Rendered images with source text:
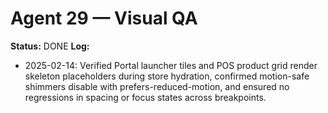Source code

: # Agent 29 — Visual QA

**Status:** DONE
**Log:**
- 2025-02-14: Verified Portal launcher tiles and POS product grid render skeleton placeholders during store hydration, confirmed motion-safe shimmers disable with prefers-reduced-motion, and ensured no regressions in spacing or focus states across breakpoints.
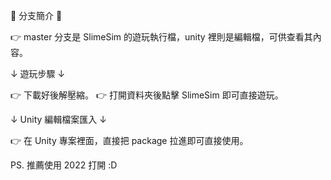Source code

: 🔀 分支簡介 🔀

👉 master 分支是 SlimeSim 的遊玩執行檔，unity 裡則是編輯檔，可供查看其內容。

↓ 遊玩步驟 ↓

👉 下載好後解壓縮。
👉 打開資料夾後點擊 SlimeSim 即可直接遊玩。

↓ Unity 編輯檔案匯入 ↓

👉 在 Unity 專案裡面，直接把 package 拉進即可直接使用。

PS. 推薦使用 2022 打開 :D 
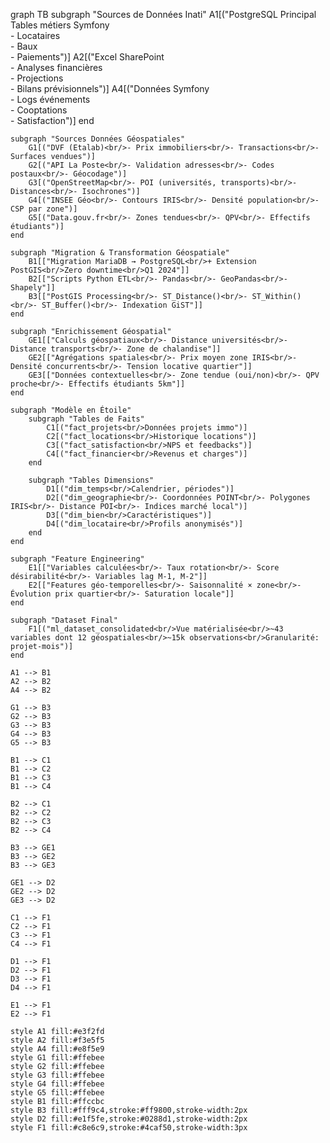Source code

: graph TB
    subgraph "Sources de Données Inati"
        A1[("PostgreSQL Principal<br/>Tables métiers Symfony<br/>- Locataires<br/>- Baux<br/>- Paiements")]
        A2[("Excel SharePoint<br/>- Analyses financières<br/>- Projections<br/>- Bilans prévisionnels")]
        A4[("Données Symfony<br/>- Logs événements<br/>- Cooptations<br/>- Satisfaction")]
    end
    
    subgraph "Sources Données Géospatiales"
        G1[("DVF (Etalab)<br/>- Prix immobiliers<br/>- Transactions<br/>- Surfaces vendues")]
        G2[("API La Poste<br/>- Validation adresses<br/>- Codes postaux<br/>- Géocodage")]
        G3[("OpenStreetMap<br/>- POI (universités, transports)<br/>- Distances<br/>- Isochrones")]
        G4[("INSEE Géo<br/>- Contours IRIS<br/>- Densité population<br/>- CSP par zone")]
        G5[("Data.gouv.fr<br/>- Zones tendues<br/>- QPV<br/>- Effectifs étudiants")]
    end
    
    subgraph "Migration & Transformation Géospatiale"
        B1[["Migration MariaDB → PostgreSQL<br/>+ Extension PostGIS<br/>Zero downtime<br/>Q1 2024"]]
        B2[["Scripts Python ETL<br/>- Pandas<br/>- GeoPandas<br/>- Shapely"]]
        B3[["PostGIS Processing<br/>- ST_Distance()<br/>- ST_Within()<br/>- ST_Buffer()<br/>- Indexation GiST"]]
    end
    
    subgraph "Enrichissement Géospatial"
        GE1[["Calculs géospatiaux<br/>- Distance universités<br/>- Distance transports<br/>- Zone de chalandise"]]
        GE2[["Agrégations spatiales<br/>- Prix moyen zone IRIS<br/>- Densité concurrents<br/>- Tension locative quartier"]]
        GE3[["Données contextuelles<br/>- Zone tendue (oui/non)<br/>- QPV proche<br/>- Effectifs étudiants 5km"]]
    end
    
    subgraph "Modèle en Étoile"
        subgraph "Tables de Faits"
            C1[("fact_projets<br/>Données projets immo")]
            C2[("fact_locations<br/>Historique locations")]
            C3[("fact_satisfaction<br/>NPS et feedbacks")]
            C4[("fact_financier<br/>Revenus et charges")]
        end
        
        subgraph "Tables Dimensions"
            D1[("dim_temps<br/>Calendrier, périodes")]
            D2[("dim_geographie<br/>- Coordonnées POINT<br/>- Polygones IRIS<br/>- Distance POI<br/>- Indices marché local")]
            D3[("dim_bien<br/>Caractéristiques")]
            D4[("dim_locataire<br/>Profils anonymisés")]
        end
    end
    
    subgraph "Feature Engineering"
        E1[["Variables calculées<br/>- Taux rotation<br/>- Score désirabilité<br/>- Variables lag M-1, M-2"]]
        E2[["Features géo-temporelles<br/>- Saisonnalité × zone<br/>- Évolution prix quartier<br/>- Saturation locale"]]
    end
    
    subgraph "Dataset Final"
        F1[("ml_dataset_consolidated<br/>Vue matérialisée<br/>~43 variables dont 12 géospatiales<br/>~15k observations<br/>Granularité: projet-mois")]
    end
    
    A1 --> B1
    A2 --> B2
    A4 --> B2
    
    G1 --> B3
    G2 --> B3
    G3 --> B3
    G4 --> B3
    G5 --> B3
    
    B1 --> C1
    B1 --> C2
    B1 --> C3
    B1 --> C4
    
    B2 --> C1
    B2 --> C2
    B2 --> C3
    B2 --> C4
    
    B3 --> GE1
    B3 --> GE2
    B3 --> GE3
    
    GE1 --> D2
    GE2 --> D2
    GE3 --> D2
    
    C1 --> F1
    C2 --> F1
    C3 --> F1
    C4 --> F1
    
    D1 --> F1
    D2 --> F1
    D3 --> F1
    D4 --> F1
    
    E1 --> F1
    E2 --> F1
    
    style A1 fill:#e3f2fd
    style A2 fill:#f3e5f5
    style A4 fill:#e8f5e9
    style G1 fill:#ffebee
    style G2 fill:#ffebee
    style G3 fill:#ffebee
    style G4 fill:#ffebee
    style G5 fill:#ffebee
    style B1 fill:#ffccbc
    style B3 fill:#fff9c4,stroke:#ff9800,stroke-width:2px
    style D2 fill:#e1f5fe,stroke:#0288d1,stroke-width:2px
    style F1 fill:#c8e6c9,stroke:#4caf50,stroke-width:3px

◆ Problem description
Please copy the records above word for word, leaving out every picture.

◆ Solution
Source code

: # Agent 29 — Visual QA

**Status:** DONE
**Log:**
- 2025-02-14: Verified Portal launcher tiles and POS product grid render skeleton placeholders during store hydration, confirmed motion-safe shimmers disable with prefers-reduced-motion, and ensured no regressions in spacing or focus states across breakpoints.
Source code

: 🔀 分支簡介 🔀

👉 master 分支是 SlimeSim 的遊玩執行檔，unity 裡則是編輯檔，可供查看其內容。

↓ 遊玩步驟 ↓

👉 下載好後解壓縮。
👉 打開資料夾後點擊 SlimeSim 即可直接遊玩。

↓ Unity 編輯檔案匯入 ↓

👉 在 Unity 專案裡面，直接把 package 拉進即可直接使用。

PS. 推薦使用 2022 打開 :D 
Source code

: graph TB
    subgraph "Sources de Données Inati"
        A1[("PostgreSQL Principal<br/>Tables métiers Symfony<br/>- Locataires<br/>- Baux<br/>- Paiements")]
        A2[("Excel SharePoint<br/>- Analyses financières<br/>- Projections<br/>- Bilans prévisionnels")]
        A4[("Données Symfony<br/>- Logs événements<br/>- Cooptations<br/>- Satisfaction")]
    end
    
    subgraph "Sources Données Géospatiales"
        G1[("DVF (Etalab)<br/>- Prix immobiliers<br/>- Transactions<br/>- Surfaces vendues")]
        G2[("API La Poste<br/>- Validation adresses<br/>- Codes postaux<br/>- Géocodage")]
        G3[("OpenStreetMap<br/>- POI (universités, transports)<br/>- Distances<br/>- Isochrones")]
        G4[("INSEE Géo<br/>- Contours IRIS<br/>- Densité population<br/>- CSP par zone")]
        G5[("Data.gouv.fr<br/>- Zones tendues<br/>- QPV<br/>- Effectifs étudiants")]
    end
    
    subgraph "Migration & Transformation Géospatiale"
        B1[["Migration MariaDB → PostgreSQL<br/>+ Extension PostGIS<br/>Zero downtime<br/>Q1 2024"]]
        B2[["Scripts Python ETL<br/>- Pandas<br/>- GeoPandas<br/>- Shapely"]]
        B3[["PostGIS Processing<br/>- ST_Distance()<br/>- ST_Within()<br/>- ST_Buffer()<br/>- Indexation GiST"]]
    end
    
    subgraph "Enrichissement Géospatial"
        GE1[["Calculs géospatiaux<br/>- Distance universités<br/>- Distance transports<br/>- Zone de chalandise"]]
        GE2[["Agrégations spatiales<br/>- Prix moyen zone IRIS<br/>- Densité concurrents<br/>- Tension locative quartier"]]
        GE3[["Données contextuelles<br/>- Zone tendue (oui/non)<br/>- QPV proche<br/>- Effectifs étudiants 5km"]]
    end
    
    subgraph "Modèle en Étoile"
        subgraph "Tables de Faits"
            C1[("fact_projets<br/>Données projets immo")]
            C2[("fact_locations<br/>Historique locations")]
            C3[("fact_satisfaction<br/>NPS et feedbacks")]
            C4[("fact_financier<br/>Revenus et charges")]
        end
        
        subgraph "Tables Dimensions"
            D1[("dim_temps<br/>Calendrier, périodes")]
            D2[("dim_geographie<br/>- Coordonnées POINT<br/>- Polygones IRIS<br/>- Distance POI<br/>- Indices marché local")]
            D3[("dim_bien<br/>Caractéristiques")]
            D4[("dim_locataire<br/>Profils anonymisés")]
        end
    end
    
    subgraph "Feature Engineering"
        E1[["Variables calculées<br/>- Taux rotation<br/>- Score désirabilité<br/>- Variables lag M-1, M-2"]]
        E2[["Features géo-temporelles<br/>- Saisonnalité × zone<br/>- Évolution prix quartier<br/>- Saturation locale"]]
    end
    
    subgraph "Dataset Final"
        F1[("ml_dataset_consolidated<br/>Vue matérialisée<br/>~43 variables dont 12 géospatiales<br/>~15k observations<br/>Granularité: projet-mois")]
    end
    
    A1 --> B1
    A2 --> B2
    A4 --> B2
    
    G1 --> B3
    G2 --> B3
    G3 --> B3
    G4 --> B3
    G5 --> B3
    
    B1 --> C1
    B1 --> C2
    B1 --> C3
    B1 --> C4
    
    B2 --> C1
    B2 --> C2
    B2 --> C3
    B2 --> C4
    
    B3 --> GE1
    B3 --> GE2
    B3 --> GE3
    
    GE1 --> D2
    GE2 --> D2
    GE3 --> D2
    
    C1 --> F1
    C2 --> F1
    C3 --> F1
    C4 --> F1
    
    D1 --> F1
    D2 --> F1
    D3 --> F1
    D4 --> F1
    
    E1 --> F1
    E2 --> F1
    
    style A1 fill:#e3f2fd
    style A2 fill:#f3e5f5
    style A4 fill:#e8f5e9
    style G1 fill:#ffebee
    style G2 fill:#ffebee
    style G3 fill:#ffebee
    style G4 fill:#ffebee
    style G5 fill:#ffebee
    style B1 fill:#ffccbc
    style B3 fill:#fff9c4,stroke:#ff9800,stroke-width:2px
    style D2 fill:#e1f5fe,stroke:#0288d1,stroke-width:2px
    style F1 fill:#c8e6c9,stroke:#4caf50,stroke-width:3px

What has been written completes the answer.